◆ ACTIVITY: Nothing in the records should be left out; transcribe them exactly.

--- START ---

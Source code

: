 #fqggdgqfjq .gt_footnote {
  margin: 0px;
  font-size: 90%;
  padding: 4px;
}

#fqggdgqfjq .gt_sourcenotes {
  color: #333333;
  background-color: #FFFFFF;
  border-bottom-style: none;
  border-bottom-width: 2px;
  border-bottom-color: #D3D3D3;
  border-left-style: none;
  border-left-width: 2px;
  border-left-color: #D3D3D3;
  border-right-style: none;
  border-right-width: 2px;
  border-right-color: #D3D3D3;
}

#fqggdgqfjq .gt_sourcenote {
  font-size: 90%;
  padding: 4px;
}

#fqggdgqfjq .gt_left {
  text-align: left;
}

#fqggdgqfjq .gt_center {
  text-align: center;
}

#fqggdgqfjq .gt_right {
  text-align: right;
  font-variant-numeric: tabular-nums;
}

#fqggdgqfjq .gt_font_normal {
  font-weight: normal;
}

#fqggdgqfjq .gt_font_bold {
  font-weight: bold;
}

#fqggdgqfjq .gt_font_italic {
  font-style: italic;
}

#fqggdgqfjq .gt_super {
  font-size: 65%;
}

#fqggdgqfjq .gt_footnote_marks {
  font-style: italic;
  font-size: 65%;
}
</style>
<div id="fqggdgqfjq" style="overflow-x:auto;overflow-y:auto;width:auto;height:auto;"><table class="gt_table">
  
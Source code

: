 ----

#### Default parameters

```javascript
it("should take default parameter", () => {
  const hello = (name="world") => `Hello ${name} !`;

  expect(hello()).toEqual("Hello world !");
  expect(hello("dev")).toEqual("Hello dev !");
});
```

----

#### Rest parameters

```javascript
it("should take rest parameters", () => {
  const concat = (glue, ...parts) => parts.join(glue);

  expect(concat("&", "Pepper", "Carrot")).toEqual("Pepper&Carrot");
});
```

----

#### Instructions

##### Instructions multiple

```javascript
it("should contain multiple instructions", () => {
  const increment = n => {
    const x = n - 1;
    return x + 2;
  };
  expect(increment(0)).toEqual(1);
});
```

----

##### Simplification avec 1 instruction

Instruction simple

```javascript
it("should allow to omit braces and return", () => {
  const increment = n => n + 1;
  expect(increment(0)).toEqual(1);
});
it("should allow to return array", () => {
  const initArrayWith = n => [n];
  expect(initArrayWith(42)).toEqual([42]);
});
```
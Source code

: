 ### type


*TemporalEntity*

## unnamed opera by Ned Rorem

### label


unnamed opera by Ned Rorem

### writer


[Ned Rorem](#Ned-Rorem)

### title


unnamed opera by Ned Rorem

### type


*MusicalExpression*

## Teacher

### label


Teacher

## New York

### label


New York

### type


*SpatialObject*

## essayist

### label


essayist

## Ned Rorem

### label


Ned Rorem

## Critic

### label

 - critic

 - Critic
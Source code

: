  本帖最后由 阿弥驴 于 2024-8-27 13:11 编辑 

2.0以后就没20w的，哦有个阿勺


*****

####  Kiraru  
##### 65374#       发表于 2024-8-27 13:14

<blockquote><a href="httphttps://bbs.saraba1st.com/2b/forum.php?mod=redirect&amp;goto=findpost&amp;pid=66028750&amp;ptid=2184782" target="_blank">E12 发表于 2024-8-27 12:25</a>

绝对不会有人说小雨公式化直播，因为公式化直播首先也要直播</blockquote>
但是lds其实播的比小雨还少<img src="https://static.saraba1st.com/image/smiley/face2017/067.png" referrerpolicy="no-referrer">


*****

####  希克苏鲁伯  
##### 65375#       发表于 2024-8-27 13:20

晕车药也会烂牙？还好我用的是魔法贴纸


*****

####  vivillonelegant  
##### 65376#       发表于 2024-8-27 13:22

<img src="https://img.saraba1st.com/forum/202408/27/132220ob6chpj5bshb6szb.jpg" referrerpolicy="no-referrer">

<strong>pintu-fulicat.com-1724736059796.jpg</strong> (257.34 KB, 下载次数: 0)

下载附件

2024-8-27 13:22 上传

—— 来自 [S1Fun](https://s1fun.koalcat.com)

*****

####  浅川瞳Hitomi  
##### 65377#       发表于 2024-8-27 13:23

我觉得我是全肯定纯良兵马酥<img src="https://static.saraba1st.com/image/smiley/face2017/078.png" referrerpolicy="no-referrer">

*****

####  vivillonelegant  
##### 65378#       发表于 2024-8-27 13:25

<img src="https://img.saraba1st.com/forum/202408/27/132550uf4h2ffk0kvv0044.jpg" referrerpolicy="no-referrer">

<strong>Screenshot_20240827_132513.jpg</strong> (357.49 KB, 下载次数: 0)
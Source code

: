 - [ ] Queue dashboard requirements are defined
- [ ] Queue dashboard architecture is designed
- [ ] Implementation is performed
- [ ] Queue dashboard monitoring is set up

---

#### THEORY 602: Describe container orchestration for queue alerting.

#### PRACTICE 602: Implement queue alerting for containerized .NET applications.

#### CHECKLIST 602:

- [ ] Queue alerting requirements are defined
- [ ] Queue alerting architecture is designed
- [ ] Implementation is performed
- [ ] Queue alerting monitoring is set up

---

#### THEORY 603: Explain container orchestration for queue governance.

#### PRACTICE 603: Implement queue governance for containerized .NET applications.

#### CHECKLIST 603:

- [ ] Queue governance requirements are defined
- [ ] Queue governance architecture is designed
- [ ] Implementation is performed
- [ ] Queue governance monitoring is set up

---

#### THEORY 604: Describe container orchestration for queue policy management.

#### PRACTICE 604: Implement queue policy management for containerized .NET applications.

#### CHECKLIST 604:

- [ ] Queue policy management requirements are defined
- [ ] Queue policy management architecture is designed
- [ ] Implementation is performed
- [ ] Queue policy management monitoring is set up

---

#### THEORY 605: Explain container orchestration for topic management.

--- END ---

◆ TASK ANSWER:
Source code

: #fqggdgqfjq .gt_footnote {
  margin: 0px;
  font-size: 90%;
  padding: 4px;
}

#fqggdgqfjq .gt_sourcenotes {
  color: #333333;
  background-color: #FFFFFF;
  border-bottom-style: none;
  border-bottom-width: 2px;
  border-bottom-color: #D3D3D3;
  border-left-style: none;
  border-left-width: 2px;
  border-left-color: #D3D3D3;
  border-right-style: none;
  border-right-width: 2px;
  border-right-color: #D3D3D3;
}

#fqggdgqfjq .gt_sourcenote {
  font-size: 90%;
  padding: 4px;
}

#fqggdgqfjq .gt_left {
  text-align: left;
}

#fqggdgqfjq .gt_center {
  text-align: center;
}

#fqggdgqfjq .gt_right {
  text-align: right;
  font-variant-numeric: tabular-nums;
}

#fqggdgqfjq .gt_font_normal {
  font-weight: normal;
}

#fqggdgqfjq .gt_font_bold {
  font-weight: bold;
}

#fqggdgqfjq .gt_font_italic {
  font-style: italic;
}

#fqggdgqfjq .gt_super {
  font-size: 65%;
}

#fqggdgqfjq .gt_footnote_marks {
  font-style: italic;
  font-size: 65%;
}
</style>
<div id="fqggdgqfjq" style="overflow-x:auto;overflow-y:auto;width:auto;height:auto;"><table class="gt_table">
  
Source code

: ----

#### Default parameters

```javascript
it("should take default parameter", () => {
  const hello = (name="world") => `Hello ${name} !`;

  expect(hello()).toEqual("Hello world !");
  expect(hello("dev")).toEqual("Hello dev !");
});
```

----

#### Rest parameters

```javascript
it("should take rest parameters", () => {
  const concat = (glue, ...parts) => parts.join(glue);

  expect(concat("&", "Pepper", "Carrot")).toEqual("Pepper&Carrot");
});
```

----

#### Instructions

##### Instructions multiple

```javascript
it("should contain multiple instructions", () => {
  const increment = n => {
    const x = n - 1;
    return x + 2;
  };
  expect(increment(0)).toEqual(1);
});
```

----

##### Simplification avec 1 instruction

Instruction simple

```javascript
it("should allow to omit braces and return", () => {
  const increment = n => n + 1;
  expect(increment(0)).toEqual(1);
});
it("should allow to return array", () => {
  const initArrayWith = n => [n];
  expect(initArrayWith(42)).toEqual([42]);
});
```
Source code

: ### type


*TemporalEntity*

## unnamed opera by Ned Rorem

### label


unnamed opera by Ned Rorem

### writer


[Ned Rorem](#Ned-Rorem)

### title


unnamed opera by Ned Rorem

### type


*MusicalExpression*

## Teacher

### label


Teacher

## New York

### label


New York

### type


*SpatialObject*

## essayist

### label


essayist

## Ned Rorem

### label


Ned Rorem

## Critic

### label

 - critic

 - Critic
Source code

:  本帖最后由 阿弥驴 于 2024-8-27 13:11 编辑 

2.0以后就没20w的，哦有个阿勺


*****

####  Kiraru  
##### 65374#       发表于 2024-8-27 13:14

<blockquote><a href="httphttps://bbs.saraba1st.com/2b/forum.php?mod=redirect&amp;goto=findpost&amp;pid=66028750&amp;ptid=2184782" target="_blank">E12 发表于 2024-8-27 12:25</a>

绝对不会有人说小雨公式化直播，因为公式化直播首先也要直播</blockquote>
但是lds其实播的比小雨还少<img src="https://static.saraba1st.com/image/smiley/face2017/067.png" referrerpolicy="no-referrer">


*****

####  希克苏鲁伯  
##### 65375#       发表于 2024-8-27 13:20

晕车药也会烂牙？还好我用的是魔法贴纸


*****

####  vivillonelegant  
##### 65376#       发表于 2024-8-27 13:22

<img src="https://img.saraba1st.com/forum/202408/27/132220ob6chpj5bshb6szb.jpg" referrerpolicy="no-referrer">

<strong>pintu-fulicat.com-1724736059796.jpg</strong> (257.34 KB, 下载次数: 0)

下载附件

2024-8-27 13:22 上传

—— 来自 [S1Fun](https://s1fun.koalcat.com)

*****

####  浅川瞳Hitomi  
##### 65377#       发表于 2024-8-27 13:23

我觉得我是全肯定纯良兵马酥<img src="https://static.saraba1st.com/image/smiley/face2017/078.png" referrerpolicy="no-referrer">

*****

####  vivillonelegant  
##### 65378#       发表于 2024-8-27 13:25

<img src="https://img.saraba1st.com/forum/202408/27/132550uf4h2ffk0kvv0044.jpg" referrerpolicy="no-referrer">

<strong>Screenshot_20240827_132513.jpg</strong> (357.49 KB, 下载次数: 0)
Source code

: - [ ] Queue dashboard requirements are defined
- [ ] Queue dashboard architecture is designed
- [ ] Implementation is performed
- [ ] Queue dashboard monitoring is set up

---

#### THEORY 602: Describe container orchestration for queue alerting.

#### PRACTICE 602: Implement queue alerting for containerized .NET applications.

#### CHECKLIST 602:

- [ ] Queue alerting requirements are defined
- [ ] Queue alerting architecture is designed
- [ ] Implementation is performed
- [ ] Queue alerting monitoring is set up

---

#### THEORY 603: Explain container orchestration for queue governance.

#### PRACTICE 603: Implement queue governance for containerized .NET applications.

#### CHECKLIST 603:

- [ ] Queue governance requirements are defined
- [ ] Queue governance architecture is designed
- [ ] Implementation is performed
- [ ] Queue governance monitoring is set up

---

#### THEORY 604: Describe container orchestration for queue policy management.

#### PRACTICE 604: Implement queue policy management for containerized .NET applications.

#### CHECKLIST 604:

- [ ] Queue policy management requirements are defined
- [ ] Queue policy management architecture is designed
- [ ] Implementation is performed
- [ ] Queue policy management monitoring is set up

---

#### THEORY 605: Explain container orchestration for topic management.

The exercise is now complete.